Soweit die Beklagte der Vermutung mit Schriftsatz vom 16. Februar 2018 erstmals entgegentritt, genügt sie den Anforderungen an deren Widerlegung nicht. Meint die Bank, die mit den Leistungen gewirtschaftet hat, dem Verlangen nach Herausgabe von Nutzungen Aufwendungen entgegensetzen zu können, kann sie bezogen auf ein oder mehrere konkrete, mit den vom Rückgewährgläubiger erlangten Mitteln getätigte Aktivgeschäfte dartun und nachweisen, sie habe auf das konkrete Geschäft rückführbare Vermögenswerte geopfert, die nach Verrechnung einen Erlös von hier weniger als zweieinhalb Prozentpunkten über dem Basiszinssatz ergäben (BGH, Urt. v. 25. Apr. 2017, XI ZR 573/15, NJW 2017, 2104 Rn. 21). Verwendet die Bank die empfangenen Leistungen dazu, eigene Verpflichtungen zurückzuführen, zieht sie Nutzungen in Form eingesparter Schuldzinsen, die sie an den Rückgewährgläubiger herauszugeben hat und die sie – sofern geringer als die vermuteten Nutzungen – der Vermutung konkret entgegensetzen kann (BGH, a. a. O. Rn. 23). Diesen Anforderungen genügt das Vorbringen der Beklagten nicht. Vielmehr hat sie ausdrücklich vorgetragen, nicht mehr ermitteln zu können, wie die von den Klägern geleisteten Beträge tatsächlich investiert worden seien.

b) Die Beklagte als Darlehensgeberin hat ihrerseits gemäß §§ 357 Abs. 1 BGB a.
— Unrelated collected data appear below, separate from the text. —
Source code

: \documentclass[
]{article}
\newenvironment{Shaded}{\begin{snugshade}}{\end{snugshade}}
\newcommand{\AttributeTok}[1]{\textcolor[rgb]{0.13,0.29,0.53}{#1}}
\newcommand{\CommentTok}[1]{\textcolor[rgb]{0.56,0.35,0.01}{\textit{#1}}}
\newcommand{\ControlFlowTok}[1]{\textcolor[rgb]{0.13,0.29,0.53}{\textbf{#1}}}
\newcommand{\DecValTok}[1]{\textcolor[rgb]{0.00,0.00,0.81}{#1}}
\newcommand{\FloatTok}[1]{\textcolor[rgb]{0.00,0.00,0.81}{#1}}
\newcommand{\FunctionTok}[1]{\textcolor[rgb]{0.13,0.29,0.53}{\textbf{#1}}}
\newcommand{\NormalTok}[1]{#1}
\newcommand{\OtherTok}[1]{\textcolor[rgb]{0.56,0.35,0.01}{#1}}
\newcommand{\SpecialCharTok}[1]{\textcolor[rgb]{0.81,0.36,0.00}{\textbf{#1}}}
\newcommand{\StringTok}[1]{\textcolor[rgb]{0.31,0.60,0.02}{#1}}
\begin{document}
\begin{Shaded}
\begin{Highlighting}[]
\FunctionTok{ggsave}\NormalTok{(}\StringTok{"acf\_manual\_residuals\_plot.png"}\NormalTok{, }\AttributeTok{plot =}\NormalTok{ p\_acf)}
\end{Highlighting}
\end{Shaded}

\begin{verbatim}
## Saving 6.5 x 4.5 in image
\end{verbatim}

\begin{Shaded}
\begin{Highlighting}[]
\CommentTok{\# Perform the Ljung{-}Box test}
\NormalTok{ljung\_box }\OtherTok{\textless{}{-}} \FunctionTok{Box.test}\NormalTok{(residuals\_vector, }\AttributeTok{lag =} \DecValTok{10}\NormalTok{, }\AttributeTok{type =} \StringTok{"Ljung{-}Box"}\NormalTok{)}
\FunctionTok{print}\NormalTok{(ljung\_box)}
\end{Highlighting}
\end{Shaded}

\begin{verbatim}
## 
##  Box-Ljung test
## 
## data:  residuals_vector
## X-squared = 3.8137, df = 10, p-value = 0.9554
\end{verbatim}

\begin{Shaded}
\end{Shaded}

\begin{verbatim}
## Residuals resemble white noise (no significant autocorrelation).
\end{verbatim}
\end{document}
F., 346 Abs. 1, Abs. 2 Satz 2 BGB gegenüber den Klägern einen Anspruch auf Rückzahlung des Nettokreditbetrages von 80.000,00 Euro.

Darüber hinaus haben ihr die Kläger gemäß § 346 Abs. 2 Satz 1 Nr. 1, Satz 2 Halbsatz 1 BGB die Gebrauchsvorteile an dieser Darlehensvaluta in Höhe des vereinbarten Zinssatzes von 4,1 Prozent für den Zeitraum bis zum 31. März 2010 und von 4,42 Prozent für den Zeitraum vom 1. April 2010 bis zum Widerruf am 15. Dezember 2014 zu erstatten. Den ihnen gemäß § 346 Abs. 2 Satz 2 Halbsatz 2 BGB offenstehenden Nachweis, dass der Wert des Gebrauchsvorteils niedriger war, haben die Kläger nicht angetreten. Wertersatz wird allerdings nur für Gebrauchsvorteile am jeweils tatsächlich noch überlassenen Teil der Darlehensvaluta geschuldet (BGH, NJW 2015, 3441 Rn. 7).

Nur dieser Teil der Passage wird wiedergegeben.